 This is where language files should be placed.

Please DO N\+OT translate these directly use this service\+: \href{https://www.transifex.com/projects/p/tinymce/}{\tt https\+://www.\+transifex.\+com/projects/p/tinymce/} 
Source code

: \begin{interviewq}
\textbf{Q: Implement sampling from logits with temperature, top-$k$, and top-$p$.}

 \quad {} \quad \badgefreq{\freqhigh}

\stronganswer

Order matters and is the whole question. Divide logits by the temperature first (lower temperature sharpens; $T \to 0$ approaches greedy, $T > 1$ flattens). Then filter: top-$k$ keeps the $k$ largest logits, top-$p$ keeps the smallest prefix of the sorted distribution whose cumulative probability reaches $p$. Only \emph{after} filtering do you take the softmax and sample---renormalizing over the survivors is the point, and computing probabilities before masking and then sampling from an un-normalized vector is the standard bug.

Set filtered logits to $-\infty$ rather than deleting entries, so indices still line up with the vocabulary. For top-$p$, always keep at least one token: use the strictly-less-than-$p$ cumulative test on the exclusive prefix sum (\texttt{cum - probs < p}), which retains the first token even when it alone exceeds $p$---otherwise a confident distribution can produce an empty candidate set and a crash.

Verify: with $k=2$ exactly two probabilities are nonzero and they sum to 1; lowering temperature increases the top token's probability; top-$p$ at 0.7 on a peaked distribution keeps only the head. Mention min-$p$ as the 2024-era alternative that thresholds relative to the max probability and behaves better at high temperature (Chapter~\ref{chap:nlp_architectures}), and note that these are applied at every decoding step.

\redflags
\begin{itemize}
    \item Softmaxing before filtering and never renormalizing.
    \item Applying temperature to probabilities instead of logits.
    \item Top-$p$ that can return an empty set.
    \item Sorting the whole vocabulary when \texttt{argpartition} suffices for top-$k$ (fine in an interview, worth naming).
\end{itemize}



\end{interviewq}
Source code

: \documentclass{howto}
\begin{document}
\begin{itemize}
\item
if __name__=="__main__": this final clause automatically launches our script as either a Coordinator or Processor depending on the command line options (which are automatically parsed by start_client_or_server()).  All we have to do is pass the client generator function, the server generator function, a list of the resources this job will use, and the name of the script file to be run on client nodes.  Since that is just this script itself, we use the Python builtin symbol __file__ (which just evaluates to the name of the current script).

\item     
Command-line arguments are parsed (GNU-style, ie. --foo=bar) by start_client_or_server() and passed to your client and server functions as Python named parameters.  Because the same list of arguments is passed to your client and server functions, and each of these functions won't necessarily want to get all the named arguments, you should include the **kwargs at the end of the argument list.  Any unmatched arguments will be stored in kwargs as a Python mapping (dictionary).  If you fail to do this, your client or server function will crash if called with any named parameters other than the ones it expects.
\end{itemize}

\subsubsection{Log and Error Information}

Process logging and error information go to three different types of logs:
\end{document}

WHAT NEEDS TO BE DONE:
Repeat exactly the lines of the listing from its first line through the line that holds "Implement sampling from". Nothing else should appear.

SOLUTION FOR THIS PROBLEM:
 This is where language files should be placed.

Please DO N\+OT translate these directly use this service\+: \href{https://www.transifex.com/projects/p/tinymce/}{\tt https\+://www.\+transifex.\+com/projects/p/tinymce/} 
Source code

: \begin{interviewq}
\textbf{Q: Implement sampling from logits with temperature, top-$k$, and top-$p$.}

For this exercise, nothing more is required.